Billing Focus: Duration documentation supports the use of chronic descriptors in the ICD-10-CM code title.

Explicitly document the presence or absence of jaundice and other manifestations like ascites or encephalopathy to rule out more severe liver failure codes.

Example: Examination shows no evidence of icterus or jaundice. Abdomen is soft, non-distended, no ascites. Diagnosis: Toxic liver disease with chronic persistent hepatitis (K71.3) following chronic use of anabolic steroids. No evidence of hepatic failure (K71.10).

Billing Focus: Exclusion of failure or necrosis symptoms ensures the code K71.3 is not upcoded to K71.1 or K71.2.

Detail the clinical stability or progression of the inflammation to support the Medical Decision Making (MDM) level for E/M services.

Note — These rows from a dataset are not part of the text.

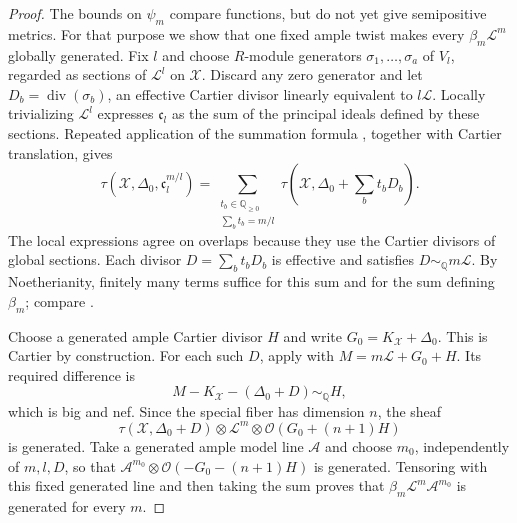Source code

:\documentclass[11pt,reqno]{amsart}
\theoremstyle{definition}
\theoremstyle{remark}
\numberwithin{equation}{section}
\begin{document}
\begin{proof}
The bounds on $\psi_m$ compare functions, but do not yet give
semipositive metrics. For that purpose we show that one fixed ample
twist makes every $\beta_m\mathcal L^m$ globally generated. Fix $l$ and choose $R$-module generators
$\sigma_1,\ldots,\sigma_a$ of $V_l$, regarded as sections of
$\mathcal L^l$ on $\mathcal X$. Discard any zero generator and let
$D_b=\operatorname{div}(\sigma_b)$, an effective Cartier divisor
linearly equivalent to $l\mathcal L$. Locally trivializing
$\mathcal L^l$ expresses $\mathfrak c_l$ as the sum of the
principal ideals defined by these sections. Repeated application of
the summation formula \cite[Theorem~8.41(g)]{BMP}, together with
Cartier translation, gives
\[
 \tau(\mathcal X,\Delta_0,\mathfrak c_l^{m/l})
 =\sum_{\substack{t_b\in\mathbb Q_{\geq0}\\\sum_b t_b=m/l}}
   \tau\left(\mathcal X,\Delta_0+\sum_b t_bD_b\right).
\]
The local expressions agree on overlaps because they use the
Cartier divisors of global sections. Each divisor
$D=\sum_b t_bD_b$ is effective and satisfies
$D\sim_{\mathbb Q}m\mathcal L$. By Noetherianity, finitely many
terms suffice for this sum and for the sum defining $\beta_m$;
compare \cite[Remark~8.42]{BMP}.

Choose a generated ample Cartier divisor $H$ and write
$G_0=K_{\mathcal X}+\Delta_0$. This is Cartier by construction.
For each such $D$, apply \cite[Corollary~7.24]{BMP} with
$M=m\mathcal L+G_0+H$. Its required difference is
\[
 M-K_{\mathcal X}-(\Delta_0+D)
       \sim_{\mathbb Q}H,
\]
which is big and nef. Since the special fiber has dimension $n$,
the sheaf
\[
 \tau(\mathcal X,\Delta_0+D)
       \otimes\mathcal L^m\otimes\mathcal O(G_0+(n+1)H)
\]
is generated. Take a generated ample model line $\mathcal A$ and
choose $m_0$, independently of $m,l,D$, so that
$\mathcal A^{m_0}\otimes\mathcal O(-G_0-(n+1)H)$ is generated.
Tensoring with this fixed generated line and then taking the sum
proves that $\beta_m\mathcal L^m\mathcal A^{m_0}$ is generated for
every $m$.


\end{proof}
\end{document}
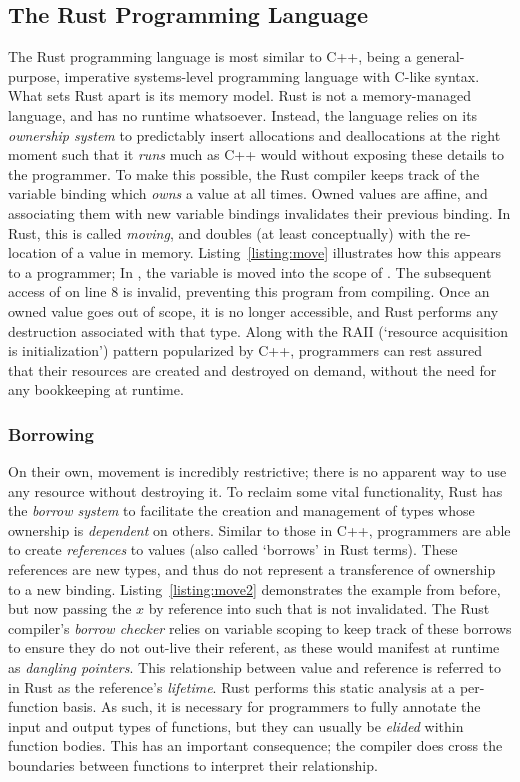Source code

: \subsection{The Rust Programming Language}
\label{sec:rust_language}
The Rust programming language is most similar to C++, being a general-purpose, imperative systems-level programming language with C-like syntax. What sets Rust apart is its memory model. Rust is not a memory-managed language, and has no runtime whatsoever. Instead, the language relies on its \textit{ownership system} to predictably insert allocations and deallocations at the right moment such that it \textit{runs} much as C++ would without exposing these details to the programmer. To make this possible, the Rust compiler keeps track of the variable binding which \textit{owns} a value at all times. Owned values are affine, and associating them with new variable bindings invalidates their previous binding. In Rust, this is called \textit{moving}, and doubles (at least conceptually) with the re-location of a value in memory. Listing~\ref{listing:move} illustrates how this appears to a programmer; In , the variable  is moved into the scope of . The subsequent access of  on line 8 is invalid, preventing this program from compiling. Once an owned value goes out of scope, it is no longer accessible, and Rust performs any destruction associated with that type. Along with the RAII (`resource acquisition is initialization') pattern popularized by C++, programmers can rest assured that their resources are created and destroyed on demand, without the need for any bookkeeping at runtime.

\subsubsection{Borrowing}

On their own, movement is incredibly restrictive; there is no apparent way to use any resource without destroying it. To reclaim some vital functionality, Rust has the \textit{borrow system} to facilitate the creation and management of types whose ownership is \textit{dependent} on others. Similar to those in C++, programmers are able to create \textit{references} to values (also called `borrows' in Rust terms). These references are new types, and thus do not represent a transference of ownership to a new binding. Listing~\ref{listing:move2} demonstrates the example from before, but now passing the $x$ by reference into  such that  is not invalidated. The Rust compiler's \textit{borrow checker} relies on variable scoping to keep track of these borrows to ensure they do not out-live their referent, as these would manifest at runtime as \textit{dangling pointers}. This relationship between value and reference is referred to in Rust as the reference's \textit{lifetime}. Rust performs this static analysis at a per-function basis. As such, it is necessary for programmers to fully annotate the input and output types of functions, but they can usually be \textit{elided} within function bodies. This has an important consequence; the compiler does cross the boundaries between functions to interpret their relationship. 

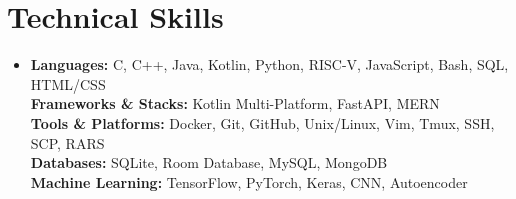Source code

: \documentclass[letterpaper,11px]{article}
\begin{document}
\section{Technical Skills}
\begin{itemize}[leftmargin=0.15in, label={}]
  \item[]{
    \textbf{Languages:} C, C++, Java, Kotlin, Python, RISC-V, JavaScript, Bash, SQL, HTML/CSS \\
		\textbf{Frameworks \& Stacks:} Kotlin Multi-Platform, FastAPI, MERN \\
    \textbf{Tools \& Platforms:} Docker, Git, GitHub, Unix/Linux, Vim, Tmux, SSH, SCP, RARS \\
    \textbf{Databases:} SQLite, Room Database, MySQL, MongoDB \\
    \textbf{Machine Learning:} TensorFlow, PyTorch, Keras, CNN, Autoencoder
  }
\end{itemize}
\vspace{-4pt}
\end{document}
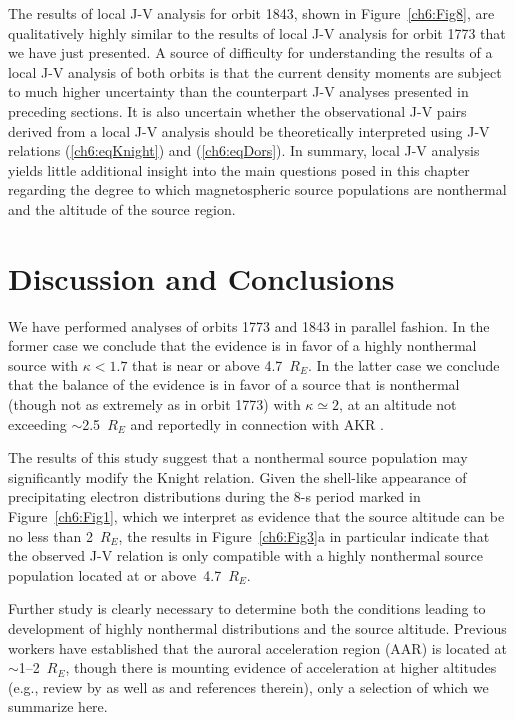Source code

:   The results of local J-V analysis for orbit 1843, shown in
  Figure~\ref{ch6:Fig8}, are qualitatively highly similar to the results of
  local J-V analysis for orbit 1773 that we have just presented. A source of
  difficulty for understanding the results of a local J-V analysis of both
  orbits is that the current density moments are subject to much higher
  uncertainty than the counterpart J-V analyses presented in preceding
  sections. It is also uncertain whether the observational J-V pairs derived
  from a local J-V analysis should be theoretically interpreted using J-V
  relations (\ref{ch6:eqKnight}) and (\ref{ch6:eqDors}). In summary, local J-V
  analysis yields little additional insight into the main questions posed in
  this chapter regarding the degree to which magnetospheric source populations
  are nonthermal and the altitude of the source region.

  \section{Discussion and Conclusions}

  We have performed analyses of orbits 1773 and 1843 in parallel fashion. In the
  former case we conclude that the evidence is in favor of a highly nonthermal
  source with $\kappa < 1.7$ that is near or above 4.7~$R_E$. In the latter case
  we conclude that the balance of the evidence is in favor of a source that is
  nonthermal (though not as extremely as in orbit 1773) with $\kappa \simeq 2$,
  at an altitude not exceeding $\sim$2.5~$R_E$ and reportedly in connection with
  AKR \citep{Ergun1998}.

  The results of this study suggest that a nonthermal source population may
  significantly modify the Knight relation. Given the shell-like appearance of
  precipitating electron distributions during the 8-s period marked in
  Figure~\ref{ch6:Fig1}, which we interpret as evidence that the source altitude
  can be no less than 2~$R_E$, the results in Figure~\ref{ch6:Fig3}a in
  particular indicate that the observed J-V relation is only compatible with a
  highly nonthermal source population located at or above~4.7~$R_E$. 

  Further study is clearly necessary to determine both the conditions leading to
  development of highly nonthermal distributions and the source
  altitude. Previous workers have established that the auroral acceleration
  region (AAR) is located at $\sim$1--2~$R_E$, though there is mounting evidence
  of acceleration at higher altitudes (e.g., review by \citet{Mottez2016} as
  well as \citet{Watt2012} and references therein), only a selection of which we
  summarize here.

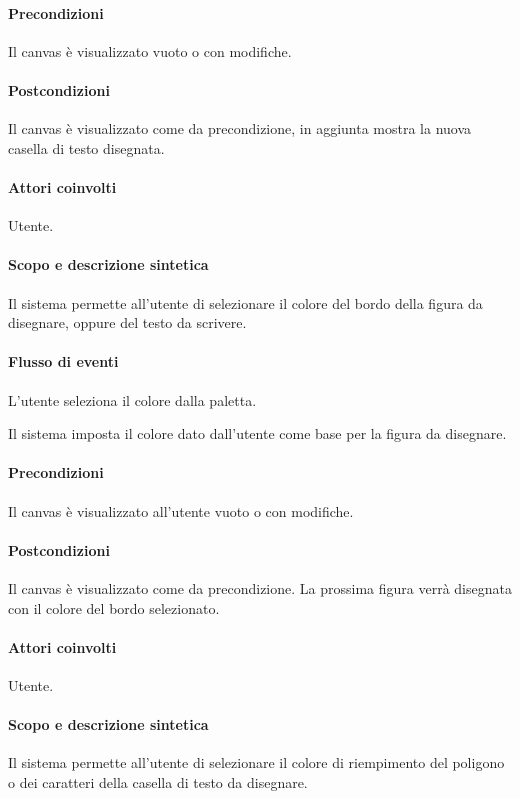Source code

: \paragraph{Precondizioni} Il canvas \`e visualizzato vuoto o con modifiche.
\paragraph{Postcondizioni} Il canvas \`e visualizzato come da precondizione, in aggiunta mostra la nuova casella di testo disegnata.

\paragraph{Attori coinvolti} Utente.
\paragraph{Scopo e descrizione sintetica} 
Il sistema permette all'utente di selezionare il colore del bordo della figura da disegnare, oppure del testo da scrivere.
\paragraph{Flusso di eventi}
\begin{elenconumerato}[\textbf{}]{\subsubsecindent}
\item L'utente seleziona il colore dalla paletta.
\item Il sistema imposta il colore dato dall'utente come base per la figura da disegnare.
\end{elenconumerato}
\paragraph{Precondizioni} Il canvas \`e visualizzato all'utente vuoto o con modifiche.
\paragraph{Postcondizioni} Il canvas \`e visualizzato come da precondizione. La prossima figura verr\` a disegnata con il colore del bordo selezionato.

\paragraph{Attori coinvolti} Utente.
\paragraph{Scopo e descrizione sintetica} 
Il sistema permette all'utente di selezionare il colore di riempimento del poligono o dei caratteri della casella di testo da disegnare.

Example: Chronic persistent hepatitis (toxic) is currently stable with liver enzymes trending downward but still elevated. The patient continues to experience mild RUQ discomfort. Complexity: This represents one stable chronic illness requiring prescription drug management and laboratory monitoring. Billing Focus: Supports 99214 if moderate MDM is met through data review and management.

Billing Focus: The status of the chronic condition (stable, progressing, or failing) is essential for MDM-based E/M coding.